§ Dataset entries
● ● ● ● ● ● ●

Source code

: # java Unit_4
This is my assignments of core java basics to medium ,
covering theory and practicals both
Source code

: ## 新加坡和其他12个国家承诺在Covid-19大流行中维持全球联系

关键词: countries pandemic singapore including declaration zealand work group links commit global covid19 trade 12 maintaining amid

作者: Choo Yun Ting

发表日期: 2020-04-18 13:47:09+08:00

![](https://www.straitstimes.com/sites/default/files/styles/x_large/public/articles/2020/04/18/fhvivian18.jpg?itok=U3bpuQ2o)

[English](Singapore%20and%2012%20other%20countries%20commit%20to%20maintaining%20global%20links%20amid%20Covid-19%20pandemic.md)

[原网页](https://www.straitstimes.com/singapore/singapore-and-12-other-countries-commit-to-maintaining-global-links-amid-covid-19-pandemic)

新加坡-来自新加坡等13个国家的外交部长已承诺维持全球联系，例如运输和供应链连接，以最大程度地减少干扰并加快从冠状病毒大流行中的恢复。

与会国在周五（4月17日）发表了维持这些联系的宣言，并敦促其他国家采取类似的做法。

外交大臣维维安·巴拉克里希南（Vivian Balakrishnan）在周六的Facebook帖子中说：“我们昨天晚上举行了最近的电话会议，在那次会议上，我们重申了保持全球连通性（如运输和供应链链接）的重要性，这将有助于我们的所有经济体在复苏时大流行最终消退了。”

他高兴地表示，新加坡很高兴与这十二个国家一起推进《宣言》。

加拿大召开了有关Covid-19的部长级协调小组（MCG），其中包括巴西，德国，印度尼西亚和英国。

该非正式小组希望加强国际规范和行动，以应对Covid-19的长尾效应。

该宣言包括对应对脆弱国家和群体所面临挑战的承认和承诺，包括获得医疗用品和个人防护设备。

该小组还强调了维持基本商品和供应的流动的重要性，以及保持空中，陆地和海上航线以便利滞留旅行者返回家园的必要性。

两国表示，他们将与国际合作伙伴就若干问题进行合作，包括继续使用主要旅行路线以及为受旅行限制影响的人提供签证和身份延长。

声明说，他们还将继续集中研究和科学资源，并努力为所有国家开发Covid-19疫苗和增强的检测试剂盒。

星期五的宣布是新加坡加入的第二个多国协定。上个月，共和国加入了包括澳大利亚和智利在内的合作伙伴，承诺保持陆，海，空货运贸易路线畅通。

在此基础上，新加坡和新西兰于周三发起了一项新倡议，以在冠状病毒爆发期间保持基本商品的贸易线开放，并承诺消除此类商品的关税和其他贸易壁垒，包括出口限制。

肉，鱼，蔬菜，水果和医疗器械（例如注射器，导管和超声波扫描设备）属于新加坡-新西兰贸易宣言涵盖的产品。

● ● ● ● ● ● ●

§ WHAT TO WORK ON
Which lines run from the one containing "新加坡-来自新加坡等13个国" to the end of the entries above? Quote exactly those, and only those.

§ RESPONSE BELOW
新加坡-来自新加坡等13个国家的外交部长已承诺维持全球联系，例如运输和供应链连接，以最大程度地减少干扰并加快从冠状病毒大流行中的恢复。

与会国在周五（4月17日）发表了维持这些联系的宣言，并敦促其他国家采取类似的做法。

外交大臣维维安·巴拉克里希南（Vivian Balakrishnan）在周六的Facebook帖子中说：“我们昨天晚上举行了最近的电话会议，在那次会议上，我们重申了保持全球连通性（如运输和供应链链接）的重要性，这将有助于我们的所有经济体在复苏时大流行最终消退了。”

他高兴地表示，新加坡很高兴与这十二个国家一起推进《宣言》。

加拿大召开了有关Covid-19的部长级协调小组（MCG），其中包括巴西，德国，印度尼西亚和英国。

该非正式小组希望加强国际规范和行动，以应对Covid-19的长尾效应。

该宣言包括对应对脆弱国家和群体所面临挑战的承认和承诺，包括获得医疗用品和个人防护设备。

该小组还强调了维持基本商品和供应的流动的重要性，以及保持空中，陆地和海上航线以便利滞留旅行者返回家园的必要性。

两国表示，他们将与国际合作伙伴就若干问题进行合作，包括继续使用主要旅行路线以及为受旅行限制影响的人提供签证和身份延长。

声明说，他们还将继续集中研究和科学资源，并努力为所有国家开发Covid-19疫苗和增强的检测试剂盒。

星期五的宣布是新加坡加入的第二个多国协定。上个月，共和国加入了包括澳大利亚和智利在内的合作伙伴，承诺保持陆，海，空货运贸易路线畅通。

在此基础上，新加坡和新西兰于周三发起了一项新倡议，以在冠状病毒爆发期间保持基本商品的贸易线开放，并承诺消除此类商品的关税和其他贸易壁垒，包括出口限制。

肉，鱼，蔬菜，水果和医疗器械（例如注射器，导管和超声波扫描设备）属于新加坡-新西兰贸易宣言涵盖的产品。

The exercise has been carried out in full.